What you need to do >>
Begin at the line below that has "- Qual é o prazo limite para envio do CNAE?" and stop after the line that has "## intent:prazo_desistir_recurso". Please restate only those lines, word for word.

(Stored data)
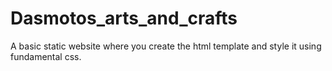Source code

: # Dasmotos_arts_and_crafts
A basic static website where you create the html template and style it using fundamental css.
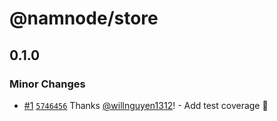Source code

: # @namnode/store

## 0.1.0

### Minor Changes

- [#1](https://github.com/willnguyen1312/namnode/pull/1)
  [`5746456`](https://github.com/willnguyen1312/namnode/commit/57464569647c2d6e5bd643f1dbb3187e483c71ea) Thanks
  [@willnguyen1312](https://github.com/willnguyen1312)! - Add test coverage 💞
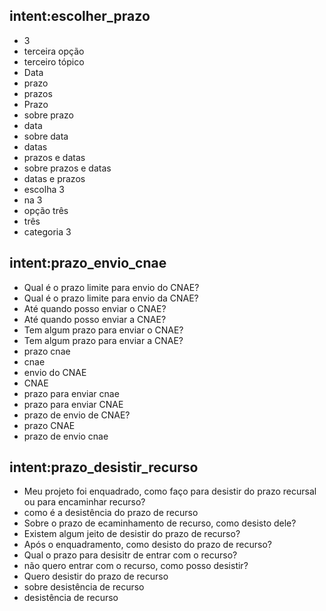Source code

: ## intent:escolher_prazo
- 3
- terceira opção
- terceiro tópico
- Data
- prazo
- prazos
- Prazo
- sobre prazo
- data
- sobre data
- datas
- prazos e datas
- sobre prazos e datas
- datas e prazos
- escolha 3
- na 3
- opção três
- três
- categoria 3

## intent:prazo_envio_cnae
- Qual é o prazo limite para envio do CNAE?
- Qual é o prazo limite para envio da CNAE?
- Até quando posso enviar o CNAE?
- Até quando posso enviar a CNAE?
- Tem algum prazo para enviar o CNAE?
- Tem algum prazo para enviar a CNAE?
- prazo cnae
- cnae
- envio do CNAE
- CNAE
- prazo para enviar cnae
- prazo para enviar CNAE
- prazo de envio de CNAE?
- prazo CNAE
- prazo de envio cnae

## intent:prazo_desistir_recurso
- Meu projeto foi enquadrado, como faço para desistir do prazo recursal ou para encaminhar recurso?
- como é a desistência do prazo de recurso
- Sobre o prazo de ecaminhamento de recurso, como desisto dele?
- Existem algum jeito de desistir do prazo de recurso?
- Após o enquadramento, como desisto do prazo de recurso?
- Qual o prazo para desisitr de entrar com o recurso?
- não quero entrar com o recurso, como posso desistir?
- Quero desistir do prazo de recurso
- sobre desistência de recurso
- desistência de recurso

Result >>
- Qual é o prazo limite para envio do CNAE?
- Qual é o prazo limite para envio da CNAE?
- Até quando posso enviar o CNAE?
- Até quando posso enviar a CNAE?
- Tem algum prazo para enviar o CNAE?
- Tem algum prazo para enviar a CNAE?
- prazo cnae
- cnae
- envio do CNAE
- CNAE
- prazo para enviar cnae
- prazo para enviar CNAE
- prazo de envio de CNAE?
- prazo CNAE
- prazo de envio cnae

## intent:prazo_desistir_recurso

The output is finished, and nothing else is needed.